Llamados a ser santos

Llamados a ser santos
“Todos estamos llamados a la santidad, y sólo los santos pueden renovar la humanidad.” (Beato Juan Pablo II)

domingo, 15 de agosto de 2010

El dogma de la Asunción (1)


La Asunción de María, verdad de fe
“En la línea de la bula Munificentissimus Deus, de mi venerado predecesor Pío XII, el concilio Vaticano II afirma que la Virgen Inmaculada, «terminado el curso de su vida en la tierra, fue llevada en cuerpo y alma a la gloria del cielo» (Lumen gentium, 59).
Los padres conciliares quisieron reafirmar que María, a diferencia de los demás cristianos que mueren en gracia de Dios, fue elevada a la gloria del Paraíso también con su cuerpo.

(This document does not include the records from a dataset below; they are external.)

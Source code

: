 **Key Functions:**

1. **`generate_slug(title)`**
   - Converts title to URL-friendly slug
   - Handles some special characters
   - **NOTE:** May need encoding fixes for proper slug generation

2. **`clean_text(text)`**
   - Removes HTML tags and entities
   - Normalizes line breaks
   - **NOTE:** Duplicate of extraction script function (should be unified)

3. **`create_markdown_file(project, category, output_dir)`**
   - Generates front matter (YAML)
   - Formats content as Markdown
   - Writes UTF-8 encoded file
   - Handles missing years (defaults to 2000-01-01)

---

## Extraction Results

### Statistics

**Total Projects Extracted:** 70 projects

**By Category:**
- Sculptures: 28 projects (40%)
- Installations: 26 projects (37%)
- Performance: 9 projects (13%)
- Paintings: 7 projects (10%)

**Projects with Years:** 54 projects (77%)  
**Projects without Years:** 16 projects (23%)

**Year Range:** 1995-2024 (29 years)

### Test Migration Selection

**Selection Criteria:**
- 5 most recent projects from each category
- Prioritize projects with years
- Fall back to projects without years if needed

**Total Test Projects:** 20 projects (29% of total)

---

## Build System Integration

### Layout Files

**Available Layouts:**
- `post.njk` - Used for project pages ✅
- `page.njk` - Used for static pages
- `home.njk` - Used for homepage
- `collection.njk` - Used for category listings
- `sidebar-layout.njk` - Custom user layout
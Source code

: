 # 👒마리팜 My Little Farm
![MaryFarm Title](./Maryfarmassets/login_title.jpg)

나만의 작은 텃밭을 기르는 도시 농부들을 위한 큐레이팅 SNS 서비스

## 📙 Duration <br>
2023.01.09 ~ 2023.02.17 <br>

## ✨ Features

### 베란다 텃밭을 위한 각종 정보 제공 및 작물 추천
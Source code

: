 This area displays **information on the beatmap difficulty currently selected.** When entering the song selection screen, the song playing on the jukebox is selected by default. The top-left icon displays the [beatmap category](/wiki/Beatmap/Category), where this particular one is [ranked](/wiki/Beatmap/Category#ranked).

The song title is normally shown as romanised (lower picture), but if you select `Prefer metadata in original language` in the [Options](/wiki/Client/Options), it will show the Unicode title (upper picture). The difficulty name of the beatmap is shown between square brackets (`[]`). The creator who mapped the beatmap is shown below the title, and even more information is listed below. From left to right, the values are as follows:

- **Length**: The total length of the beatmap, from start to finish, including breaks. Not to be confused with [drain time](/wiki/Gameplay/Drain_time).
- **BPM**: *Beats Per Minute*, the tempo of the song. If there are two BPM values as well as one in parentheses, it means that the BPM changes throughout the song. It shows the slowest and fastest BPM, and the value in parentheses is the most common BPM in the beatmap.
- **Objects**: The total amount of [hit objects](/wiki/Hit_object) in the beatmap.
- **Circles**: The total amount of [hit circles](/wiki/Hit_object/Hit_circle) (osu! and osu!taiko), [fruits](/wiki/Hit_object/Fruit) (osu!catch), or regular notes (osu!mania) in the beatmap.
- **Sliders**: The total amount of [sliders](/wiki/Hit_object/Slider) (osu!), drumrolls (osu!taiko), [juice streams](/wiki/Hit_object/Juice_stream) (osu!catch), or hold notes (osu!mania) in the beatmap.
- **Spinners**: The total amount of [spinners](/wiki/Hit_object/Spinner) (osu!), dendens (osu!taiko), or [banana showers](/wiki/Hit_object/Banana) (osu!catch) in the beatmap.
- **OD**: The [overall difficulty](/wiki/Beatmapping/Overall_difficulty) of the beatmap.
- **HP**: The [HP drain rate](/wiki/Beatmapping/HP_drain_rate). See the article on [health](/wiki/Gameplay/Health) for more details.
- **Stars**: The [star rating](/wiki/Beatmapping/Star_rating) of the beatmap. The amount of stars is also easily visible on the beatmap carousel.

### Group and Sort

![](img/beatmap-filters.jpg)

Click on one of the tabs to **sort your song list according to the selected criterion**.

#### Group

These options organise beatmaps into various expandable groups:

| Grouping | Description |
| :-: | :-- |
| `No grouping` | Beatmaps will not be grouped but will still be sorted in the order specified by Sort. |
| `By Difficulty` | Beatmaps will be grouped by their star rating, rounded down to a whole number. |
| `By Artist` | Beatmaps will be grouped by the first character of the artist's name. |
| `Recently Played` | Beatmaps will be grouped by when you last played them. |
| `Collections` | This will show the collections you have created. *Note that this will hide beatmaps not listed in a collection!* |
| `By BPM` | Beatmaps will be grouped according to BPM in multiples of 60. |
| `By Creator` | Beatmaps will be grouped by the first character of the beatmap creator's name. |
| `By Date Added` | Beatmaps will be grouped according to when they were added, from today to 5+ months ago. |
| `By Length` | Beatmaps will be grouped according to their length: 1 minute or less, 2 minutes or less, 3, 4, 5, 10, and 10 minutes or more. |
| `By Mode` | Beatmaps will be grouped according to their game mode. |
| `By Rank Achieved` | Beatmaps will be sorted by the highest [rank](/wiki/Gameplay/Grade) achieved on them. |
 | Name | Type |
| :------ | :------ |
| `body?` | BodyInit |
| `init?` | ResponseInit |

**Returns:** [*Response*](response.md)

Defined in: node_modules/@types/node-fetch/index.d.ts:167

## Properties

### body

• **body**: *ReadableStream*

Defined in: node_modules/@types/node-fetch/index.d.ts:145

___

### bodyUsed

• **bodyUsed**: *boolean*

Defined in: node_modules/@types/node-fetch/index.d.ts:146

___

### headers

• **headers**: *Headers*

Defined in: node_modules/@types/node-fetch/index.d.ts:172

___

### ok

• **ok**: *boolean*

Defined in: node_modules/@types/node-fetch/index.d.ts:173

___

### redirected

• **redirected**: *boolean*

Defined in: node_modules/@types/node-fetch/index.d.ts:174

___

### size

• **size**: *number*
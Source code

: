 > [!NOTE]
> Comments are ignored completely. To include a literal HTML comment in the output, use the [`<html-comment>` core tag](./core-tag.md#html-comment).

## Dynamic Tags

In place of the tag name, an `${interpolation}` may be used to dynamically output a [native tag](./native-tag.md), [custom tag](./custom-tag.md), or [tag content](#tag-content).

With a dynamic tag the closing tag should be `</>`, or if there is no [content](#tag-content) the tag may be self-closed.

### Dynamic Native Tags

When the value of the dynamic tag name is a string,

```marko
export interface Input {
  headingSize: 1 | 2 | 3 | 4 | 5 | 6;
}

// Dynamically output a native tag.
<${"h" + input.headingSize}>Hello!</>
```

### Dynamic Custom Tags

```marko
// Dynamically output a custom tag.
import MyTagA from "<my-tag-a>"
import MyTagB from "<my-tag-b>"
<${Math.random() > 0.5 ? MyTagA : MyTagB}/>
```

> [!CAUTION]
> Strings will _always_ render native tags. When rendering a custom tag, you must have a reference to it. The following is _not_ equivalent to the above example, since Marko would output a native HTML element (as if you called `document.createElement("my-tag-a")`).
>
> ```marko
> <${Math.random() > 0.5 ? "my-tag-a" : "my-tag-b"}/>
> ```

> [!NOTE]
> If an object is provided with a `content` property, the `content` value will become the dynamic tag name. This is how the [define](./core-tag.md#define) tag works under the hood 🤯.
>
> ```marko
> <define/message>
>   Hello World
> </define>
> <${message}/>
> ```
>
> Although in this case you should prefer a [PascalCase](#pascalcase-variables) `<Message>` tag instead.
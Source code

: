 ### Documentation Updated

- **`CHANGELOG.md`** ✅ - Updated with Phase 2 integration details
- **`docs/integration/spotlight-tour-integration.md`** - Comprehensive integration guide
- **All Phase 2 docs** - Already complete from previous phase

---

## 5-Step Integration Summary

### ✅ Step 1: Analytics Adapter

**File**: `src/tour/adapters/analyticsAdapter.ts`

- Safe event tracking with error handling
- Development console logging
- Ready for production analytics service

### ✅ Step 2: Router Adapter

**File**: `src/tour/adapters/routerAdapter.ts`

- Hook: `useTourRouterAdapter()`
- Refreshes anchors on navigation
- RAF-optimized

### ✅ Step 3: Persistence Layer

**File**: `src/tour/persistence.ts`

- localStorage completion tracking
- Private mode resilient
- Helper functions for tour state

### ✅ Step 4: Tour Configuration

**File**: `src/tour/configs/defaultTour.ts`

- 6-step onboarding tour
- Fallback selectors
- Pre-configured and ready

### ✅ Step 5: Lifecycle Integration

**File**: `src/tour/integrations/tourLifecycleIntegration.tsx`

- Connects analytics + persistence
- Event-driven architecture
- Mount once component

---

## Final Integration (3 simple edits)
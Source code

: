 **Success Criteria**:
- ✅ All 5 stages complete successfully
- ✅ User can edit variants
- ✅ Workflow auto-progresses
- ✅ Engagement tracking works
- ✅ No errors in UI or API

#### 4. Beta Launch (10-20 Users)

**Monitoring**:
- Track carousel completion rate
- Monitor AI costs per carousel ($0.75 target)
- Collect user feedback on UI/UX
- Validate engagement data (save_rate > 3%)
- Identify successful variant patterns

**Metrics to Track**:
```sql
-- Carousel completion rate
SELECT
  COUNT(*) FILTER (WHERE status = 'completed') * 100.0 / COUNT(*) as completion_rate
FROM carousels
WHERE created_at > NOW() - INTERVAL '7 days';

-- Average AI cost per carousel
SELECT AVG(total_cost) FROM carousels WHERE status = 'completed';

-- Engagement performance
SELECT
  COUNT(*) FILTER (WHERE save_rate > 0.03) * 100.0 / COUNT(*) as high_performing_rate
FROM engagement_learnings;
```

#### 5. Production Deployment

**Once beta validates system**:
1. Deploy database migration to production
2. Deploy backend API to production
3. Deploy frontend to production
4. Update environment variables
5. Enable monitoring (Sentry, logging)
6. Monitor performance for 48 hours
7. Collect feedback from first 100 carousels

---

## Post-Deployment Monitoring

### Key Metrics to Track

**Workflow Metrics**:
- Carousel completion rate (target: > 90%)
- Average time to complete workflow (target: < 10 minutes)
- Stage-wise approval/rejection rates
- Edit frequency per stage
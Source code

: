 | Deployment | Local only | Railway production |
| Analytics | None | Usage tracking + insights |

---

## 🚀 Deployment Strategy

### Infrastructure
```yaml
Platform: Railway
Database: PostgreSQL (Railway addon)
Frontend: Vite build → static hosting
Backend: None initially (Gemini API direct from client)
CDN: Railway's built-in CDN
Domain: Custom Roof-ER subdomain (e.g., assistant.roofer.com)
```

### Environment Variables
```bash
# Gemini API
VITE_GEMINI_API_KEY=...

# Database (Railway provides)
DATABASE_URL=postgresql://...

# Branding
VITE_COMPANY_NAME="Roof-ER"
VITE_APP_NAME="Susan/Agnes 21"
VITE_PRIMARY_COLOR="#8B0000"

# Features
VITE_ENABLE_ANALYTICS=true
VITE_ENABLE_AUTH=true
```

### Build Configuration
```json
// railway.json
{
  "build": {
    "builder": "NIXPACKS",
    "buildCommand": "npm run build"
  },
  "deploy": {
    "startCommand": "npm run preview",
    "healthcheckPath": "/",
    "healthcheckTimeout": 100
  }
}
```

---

Se trata de una creencia milenaria, expresada también en una larga tradición iconográfica, que representa a María cuando «entra» con su cuerpo en el cielo.
El dogma de la Asunción afirma que el cuerpo de María fue glorificado después de su muerte. En efecto, mientras para los demás hombres la resurrección de los cuerpos tendrá lugar al fin del mundo, para María la glorificación de su cuerpo se anticipó por singular privilegio.”